Наверное, дети и не должны понимать всех проблем взрослых. И я не понимала, какой непростой и отчаянно грустной была обратная сторона сельской жизни для женщины. Сколько в истории каждой жительницы села задушенных мечт, несбывшихся надежд и измождающего труда, уничтожающего женственность. Своей грустью бабушка со мной не делилась, даже когда мне было уже лет 16–18. Может, думала, что я не доросла, может, не считала нужным говорить об этом, а может, сама гнала подальше свои сожаления, просто проживала каждый свой день как должно. Я теперь задумываюсь: «А как часто она чувствовала себя счастливой?» Мне кажется, это были очень редкие мгновения. Я помогала по хозяйству, когда приезжала, всеми силами, но моя детская помощь, думается, была каплей в море, а самое главное, я не могла изменить глобального положения вещей.
В 1957-м после рождения старшего сына, моего дяди Володи, бабушка с дедом и ее матерью Прасковьей переехали вслед за бабушкиным братом Иваном в недавно основанную Инту на заработки. Дед работал монтажником башенных кранов, он строил город моего детства, а бабушка трудилась в магазине «Север» продавцом. Выйдя на пенсию в 1985-м, они захотели вернуться на родину, и там их ждала жизнь со всеми преимуществами и тяготами натурального хозяйства: от рассвета до заката крестьянские хлопоты и каждый день как день сурка. И, к сожалению, они действовали по принципу: «В селе все так живут. Тут положено работать». Впрочем, это их осознанный выбор. Были слишком зависимы от мнения односельчан и боялись злых языков.
Дед принципиально отвергал наемный труд. Любое предложение детей облегчить жизнь встречало жесткое сопротивление. Стандартный диалог, который всегда заканчивался одинаково:
– Батя, давай в этом году засадим огород не полностью, зачем вам так много?
– А шо люды скажуть?
– Добро, давай тогда наймем людей урожай собрать.
– Ты шо, сказывся[6]
? Люды скажуть, шо мы лыдачи[7].Дети помогали как могли. Мой отец вложил в наше родовое гнездо очень много своего труда. Мы часто с мамой уезжали на море одни, потому что во время своего отпуска он производил в селе разные работы. Он выкопал 3-метровый колодец, построил добротный, облицованный плиткой летний душ с нагревателем, до того годами мылись из тазов, чинил крышу, да много чего еще сделал за те годы. Папа с мамой и его братья вместе с родителями своими руками построили новый большой дом напротив старой времянки. Всей семьей весной вспахивали огород, осенью собирали урожай, копали картошку. Семейный подряд – на селе незазорно, а найм рабочих – повод для завистнических разговоров.

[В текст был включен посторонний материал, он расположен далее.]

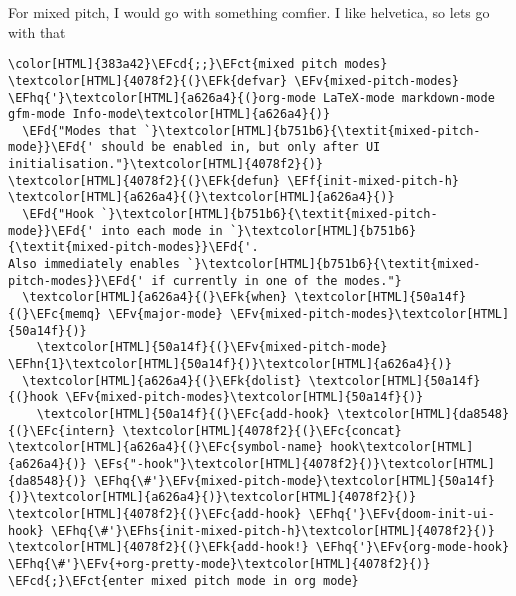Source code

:\documentclass{scrartcl}
\newcommand{\EFk}[1]{\textcolor{EFk}{#1}} %
\newcommand{\EFd}[1]{\textcolor{EFd}{\textit{#1}}} %
\newcommand{\EFs}[1]{\textcolor{EFs}{#1}} %
\newcommand{\EFct}[1]{\textcolor{EFct}{#1}} %
\newcommand{\EFc}[1]{\textcolor{EFc}{#1}} %
\newcommand{\EFv}[1]{\textcolor{EFv}{#1}} %
\newcommand{\EFf}[1]{\textcolor{EFf}{#1}} %
\newcommand{\EFcd}[1]{\textcolor{EFcd}{#1}} %
\newcommand{\EFhn}[1]{\textcolor{EFhn}{\textbf{#1}}} %
\newcommand{\EFhq}[1]{\textcolor{EFhq}{#1}} %
\newcommand{\EFhs}[1]{\textcolor{EFhs}{#1}} %
\begin{document}
For mixed pitch, I would go with something comfier. I like helvetica, so lets go with that
\begin{Code}
\begin{Verbatim}[]
\color[HTML]{383a42}\EFcd{;;}\EFct{mixed pitch modes}
\textcolor[HTML]{4078f2}{(}\EFk{defvar} \EFv{mixed-pitch-modes} \EFhq{'}\textcolor[HTML]{a626a4}{(}org-mode LaTeX-mode markdown-mode gfm-mode Info-mode\textcolor[HTML]{a626a4}{)}
  \EFd{"Modes that `}\textcolor[HTML]{b751b6}{\textit{mixed-pitch-mode}}\EFd{' should be enabled in, but only after UI initialisation."}\textcolor[HTML]{4078f2}{)}
\textcolor[HTML]{4078f2}{(}\EFk{defun} \EFf{init-mixed-pitch-h} \textcolor[HTML]{a626a4}{(}\textcolor[HTML]{a626a4}{)}
  \EFd{"Hook `}\textcolor[HTML]{b751b6}{\textit{mixed-pitch-mode}}\EFd{' into each mode in `}\textcolor[HTML]{b751b6}{\textit{mixed-pitch-modes}}\EFd{'.
Also immediately enables `}\textcolor[HTML]{b751b6}{\textit{mixed-pitch-modes}}\EFd{' if currently in one of the modes."}
  \textcolor[HTML]{a626a4}{(}\EFk{when} \textcolor[HTML]{50a14f}{(}\EFc{memq} \EFv{major-mode} \EFv{mixed-pitch-modes}\textcolor[HTML]{50a14f}{)}
    \textcolor[HTML]{50a14f}{(}\EFv{mixed-pitch-mode} \EFhn{1}\textcolor[HTML]{50a14f}{)}\textcolor[HTML]{a626a4}{)}
  \textcolor[HTML]{a626a4}{(}\EFk{dolist} \textcolor[HTML]{50a14f}{(}hook \EFv{mixed-pitch-modes}\textcolor[HTML]{50a14f}{)}
    \textcolor[HTML]{50a14f}{(}\EFc{add-hook} \textcolor[HTML]{da8548}{(}\EFc{intern} \textcolor[HTML]{4078f2}{(}\EFc{concat} \textcolor[HTML]{a626a4}{(}\EFc{symbol-name} hook\textcolor[HTML]{a626a4}{)} \EFs{"-hook"}\textcolor[HTML]{4078f2}{)}\textcolor[HTML]{da8548}{)} \EFhq{\#'}\EFv{mixed-pitch-mode}\textcolor[HTML]{50a14f}{)}\textcolor[HTML]{a626a4}{)}\textcolor[HTML]{4078f2}{)}
\textcolor[HTML]{4078f2}{(}\EFc{add-hook} \EFhq{'}\EFv{doom-init-ui-hook} \EFhq{\#'}\EFhs{init-mixed-pitch-h}\textcolor[HTML]{4078f2}{)}
\textcolor[HTML]{4078f2}{(}\EFk{add-hook!} \EFhq{'}\EFv{org-mode-hook} \EFhq{\#'}\EFv{+org-pretty-mode}\textcolor[HTML]{4078f2}{)} \EFcd{;}\EFct{enter mixed pitch mode in org mode}


\end{Verbatim}
\end{Code}
\end{document}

Со своей северной пенсией дедушка и бабушка среди односельчан считались вполне зажиточными. Даже после распада СССР и кризиса 98-го, когда накопленное на книжках сгорело, они могли позволить себе помощников, но не пользовались этой возможностью.
С моей мамой у бабушки были теплые, доверительные отношения, такие, что дед диву давался, как у «нэвисткы та свэкрухы» может быть такая дружба. Маме бабушка Зина открывалась и говорила о том, как бы ей хотелось жить иначе, но уже не получится.
Мы с бабушкой никогда не ездили на море, хотя, казалось бы, 6 часов на автобусе из Звенигородки, и мы в Одессе! Любой разговор о поездке на отдых заканчивался фразой: «А на кого я господарство[8]
покыну?» Сколько раз родители звали бабушку поехать отдыхать с нами, она всегда отказывалась. Однажды мама ее таки уговорила, но дед недовольно ляпнул: «А як я буду тут сам[9]?» И бабушка передумала. Так никогда с нами и не съездила. А на море она была всего лишь один раз в жизни.